Greater emphasis has been placed on Life Cycle Assessments in the latest version of LEED, providing a potential boost to carbon capture technologies.

Designers are required to model a base building and intended design to show reduced life cycle impacts. Only the building’s structure and enclosure are included. This means material choices by structural engineers will have a greater impact in this area.

A clean-tech concrete solution developed by Canadian firm CarbonCure Technologies could help meet these credit targets.

By consuming waste CO2 in the production process, the CarbonCure system chemically converts this greenhouse gas into solid limestone within the concrete.

It could potentially revolutionise the building industry, claims the company behind the product.

“With a commitment to continued innovation, this is our first step towards integrating and developing affordable regenerative concrete at scale,” said Robert Niven, founder of CarbonCure Technologies.

The key ingredient in concrete is cement. According to the International Energy Association, the cement industry creates about five per cent of global greenhouse gas emissions. This is largely due to the process required for the production of cement.

It begins with limestone. When limestone is heated, it splits into two components; one part – CaO – is used to make cement, while the other – CO2 gas – is released into the atmosphere.

The CarbonCure system uses the concept of carbon capture and storage (CCS), taking carbon dioxide waste from large emitters like refineries and fertilizer plants, and mixing it into the concrete during the production phase. The chemical reaction that occurs is a reversal of the process used to make cement.

According to the company, 100,000 grey blocks absorb the same amount of CO2 as 92 full grown trees absorb in a year. More carbon dioxide is captured than is emitted during the manufacture and transport of the blocks, reducing emissions by up to 20 per cent.

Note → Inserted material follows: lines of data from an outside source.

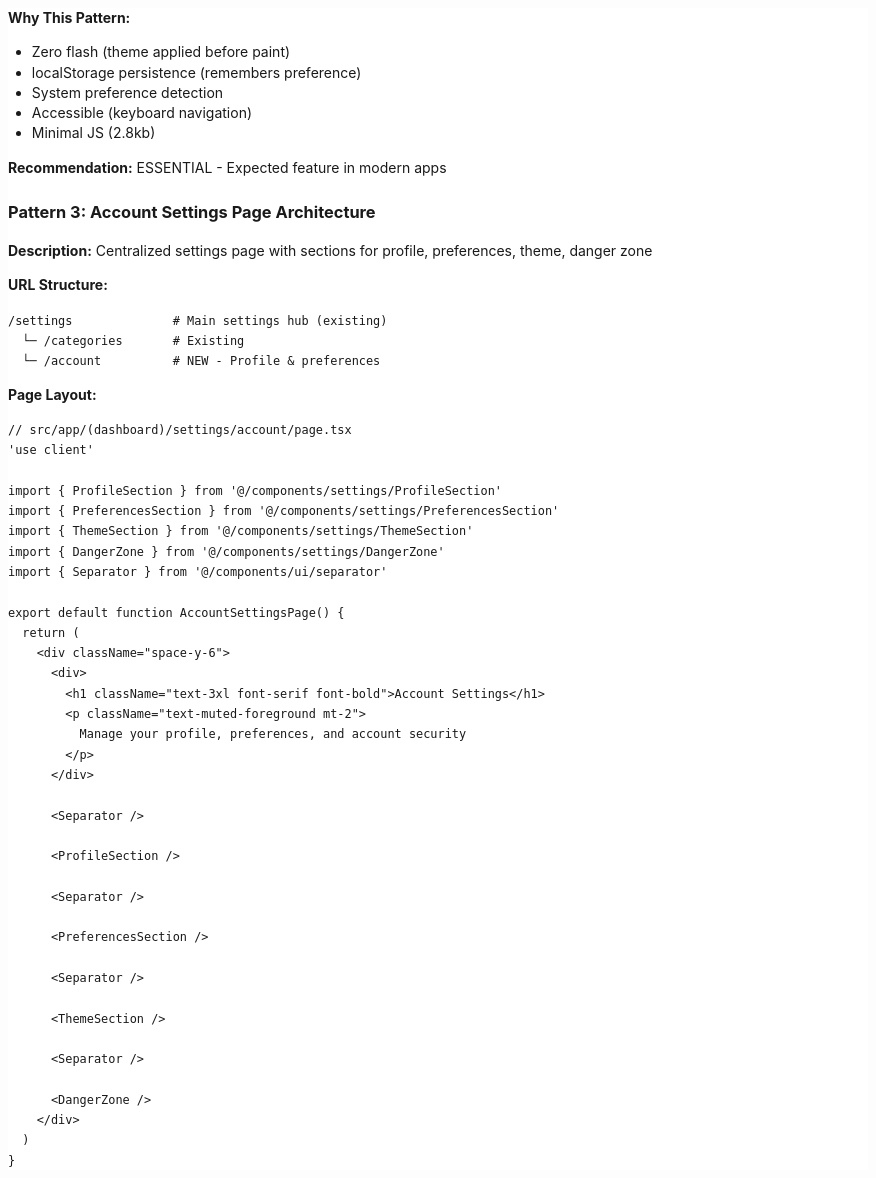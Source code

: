 **Why This Pattern:**
- Zero flash (theme applied before paint)
- localStorage persistence (remembers preference)
- System preference detection
- Accessible (keyboard navigation)
- Minimal JS (2.8kb)

**Recommendation:** ESSENTIAL - Expected feature in modern apps

### Pattern 3: Account Settings Page Architecture

**Description:** Centralized settings page with sections for profile, preferences, theme, danger zone

**URL Structure:**
```
/settings              # Main settings hub (existing)
  └─ /categories       # Existing
  └─ /account          # NEW - Profile & preferences
```

**Page Layout:**
```tsx
// src/app/(dashboard)/settings/account/page.tsx
'use client'

import { ProfileSection } from '@/components/settings/ProfileSection'
import { PreferencesSection } from '@/components/settings/PreferencesSection'
import { ThemeSection } from '@/components/settings/ThemeSection'
import { DangerZone } from '@/components/settings/DangerZone'
import { Separator } from '@/components/ui/separator'

export default function AccountSettingsPage() {
  return (
    <div className="space-y-6">
      <div>
        <h1 className="text-3xl font-serif font-bold">Account Settings</h1>
        <p className="text-muted-foreground mt-2">
          Manage your profile, preferences, and account security
        </p>
      </div>
      
      <Separator />
      
      <ProfileSection />
      
      <Separator />
      
      <PreferencesSection />
      
      <Separator />
      
      <ThemeSection />
      
      <Separator />
      
      <DangerZone />
    </div>
  )
}
```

The new LEED system also now gives points for building products that have issued Environmental Product Declarations (EPDs), which disclose environmental impacts associated with a building products’ life cycle, such as the carbon footprint.

The process to create an EPD is often costly, so CarbonCure has developed a free EPD calculator tool which generates self-declared EPDs for any concrete masonry product made with the CarbonCure technology. This makes it far easier for specifiers to contribute to LEED points.

It is not just the environmental credentials that should appeal to specifiers, however.

Past research has shown that treating concrete with CO2 can improve its strength, reduce water absorption, improve resistance to chloride permeability and improve freeze-thaw performance. Carbonation never compromises quality, colour or texture.

The technology is already being used to good effect.


Concrete masonry units (CMUs) using the CarbonCure technology have been used at UC Davis Jess S. Jackson Sustainable Winery, the first university building to be certified Net Zero Energy under the Living Building Challenge.

Created by the design-build team of Pankow Builders, Siegel & Strain Architects and Guttman & Blaevoet Engineering, the installation used more than 2,500 specially manufactured CMUs, which permanently sequesters CO2 into the units. The CarbonCure blocks were combined with the first use of Central Concrete’s low-CO2 90 per cent cement replacement mix, to make an ultra-low-carbon CMU wall.

Three billion concrete blocks are produced annually in North America alone, with the market projected to increase to 4.3 billion units by the end of 2014. The potential is certainly there for this new concrete to make a difference going forward.